======== EXTRACTED RECORDS

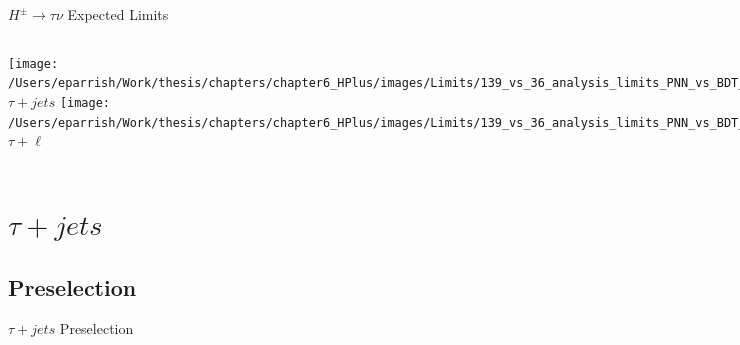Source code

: \documentclass[aspectratio=169,xcolor=table]{beamer}
\begin{document}
  \begin{frame}{$H^{\pm} \rightarrow \tau\nu$ Expected Limits}
    \centering
    \small
    \begin{columns}
      \texttt{[image: /Users/eparrish/Work/thesis/chapters/chapter6\_HPlus/images/Limits/139\_vs\_36\_analysis\_limits\_PNN\_vs\_BDT\_TauJets\_logx.png]} \\
      \centering
      $\tau+jets$
      \texttt{[image: /Users/eparrish/Work/thesis/chapters/chapter6\_HPlus/images/Limits/139\_vs\_36\_analysis\_limits\_PNN\_vs\_BDT\_TauLep\_logx.png]} \\
      \centering
      $\tau+\ell$
    \end{columns}
  \end{frame}

\section{$\tau+jets$ }

  \subsection{Preselection}

    \begin{frame}[c]{$\tau+jets$ Preselection}
      \begin{table}
        \footnotesize
      \end{table}
    \end{frame}
\end{document}
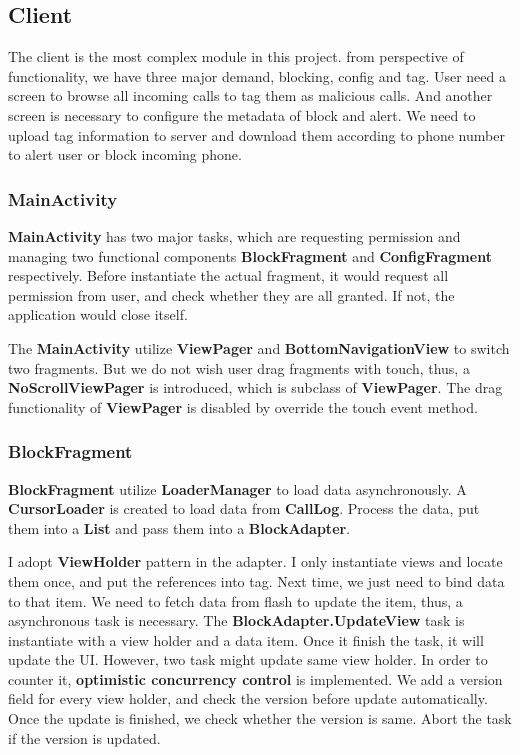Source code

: \documentclass{article}
\begin{document}
    \subsection{Client}
    The client is the most complex module in this project.
    from perspective of functionality, we have three major demand, blocking, config and tag.
    User need a screen to browse all incoming calls to tag them as malicious calls.
    And another screen is necessary to configure the metadata of block and alert.
    We need to upload tag information to server and download them according to phone number to alert user or block incoming phone.

    \subsubsection{MainActivity}
    \textbf{MainActivity} has two major tasks, which are requesting permission and managing two functional components \textbf{BlockFragment} and \textbf{ConfigFragment} respectively.
    Before instantiate the actual fragment, it would request all permission from user, and check whether they are all granted.
    If not, the application would close itself.

    The \textbf{MainActivity} utilize \textbf{ViewPager} and \textbf{BottomNavigationView} to switch two fragments.
    But we do not wish user drag fragments with touch, thus, a \textbf{NoScrollViewPager} is introduced, which is subclass of \textbf{ViewPager}.
    The drag functionality of \textbf{ViewPager} is disabled by override the touch event method.

    \subsubsection{BlockFragment}
    \textbf{BlockFragment} utilize \textbf{LoaderManager} to load data asynchronously.
    A \textbf{CursorLoader} is created to load data from \textbf{CallLog}.
    Process the data, put them into a \textbf{List} and pass them into a \textbf{BlockAdapter}.

    I adopt \textbf{ViewHolder} pattern in the adapter.
    I only instantiate views and locate them once, and put the references into tag.
    Next time, we just need to bind data to that item.
    We need to fetch data from flash to update the item, thus, a asynchronous task is necessary.
    The \textbf{BlockAdapter.UpdateView} task is instantiate with a view holder and a data item.
    Once it finish the task, it will update the UI. However, two task might update same view holder.
    In order to counter it, \textbf{optimistic concurrency control} is implemented.
    We add a version field for every view holder, and check the version before update automatically.
    Once the update is finished, we check whether the version is same.
    Abort the task if the version is updated.
\end{document}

================

ACTION ITEM = Type the records out again in full, exactly, with each picture omitted.

RESULT FOR THIS TASK =
Source code

: \documentclass[aspectratio=169,xcolor=table]{beamer}
\begin{document}
  \begin{frame}{$H^{\pm} \rightarrow \tau\nu$ Expected Limits}
    \centering
    \small
    \begin{columns}
      \texttt{[image: /Users/eparrish/Work/thesis/chapters/chapter6\_HPlus/images/Limits/139\_vs\_36\_analysis\_limits\_PNN\_vs\_BDT\_TauJets\_logx.png]} \\
      \centering
      $\tau+jets$
      \texttt{[image: /Users/eparrish/Work/thesis/chapters/chapter6\_HPlus/images/Limits/139\_vs\_36\_analysis\_limits\_PNN\_vs\_BDT\_TauLep\_logx.png]} \\
      \centering
      $\tau+\ell$
    \end{columns}
  \end{frame}

\section{$\tau+jets$ }

  \subsection{Preselection}

    \begin{frame}[c]{$\tau+jets$ Preselection}
      \begin{table}
        \footnotesize
      \end{table}
    \end{frame}
\end{document}
Source code

: \documentclass{article}
\begin{document}
    \subsection{Client}
    The client is the most complex module in this project.
    from perspective of functionality, we have three major demand, blocking, config and tag.
    User need a screen to browse all incoming calls to tag them as malicious calls.
    And another screen is necessary to configure the metadata of block and alert.
    We need to upload tag information to server and download them according to phone number to alert user or block incoming phone.

    \subsubsection{MainActivity}
    \textbf{MainActivity} has two major tasks, which are requesting permission and managing two functional components \textbf{BlockFragment} and \textbf{ConfigFragment} respectively.
    Before instantiate the actual fragment, it would request all permission from user, and check whether they are all granted.
    If not, the application would close itself.

    The \textbf{MainActivity} utilize \textbf{ViewPager} and \textbf{BottomNavigationView} to switch two fragments.
    But we do not wish user drag fragments with touch, thus, a \textbf{NoScrollViewPager} is introduced, which is subclass of \textbf{ViewPager}.
    The drag functionality of \textbf{ViewPager} is disabled by override the touch event method.

    \subsubsection{BlockFragment}
    \textbf{BlockFragment} utilize \textbf{LoaderManager} to load data asynchronously.
    A \textbf{CursorLoader} is created to load data from \textbf{CallLog}.
    Process the data, put them into a \textbf{List} and pass them into a \textbf{BlockAdapter}.

    I adopt \textbf{ViewHolder} pattern in the adapter.
    I only instantiate views and locate them once, and put the references into tag.
    Next time, we just need to bind data to that item.
    We need to fetch data from flash to update the item, thus, a asynchronous task is necessary.
    The \textbf{BlockAdapter.UpdateView} task is instantiate with a view holder and a data item.
    Once it finish the task, it will update the UI. However, two task might update same view holder.
    In order to counter it, \textbf{optimistic concurrency control} is implemented.
    We add a version field for every view holder, and check the version before update automatically.
    Once the update is finished, we check whether the version is same.
    Abort the task if the version is updated.
\end{document}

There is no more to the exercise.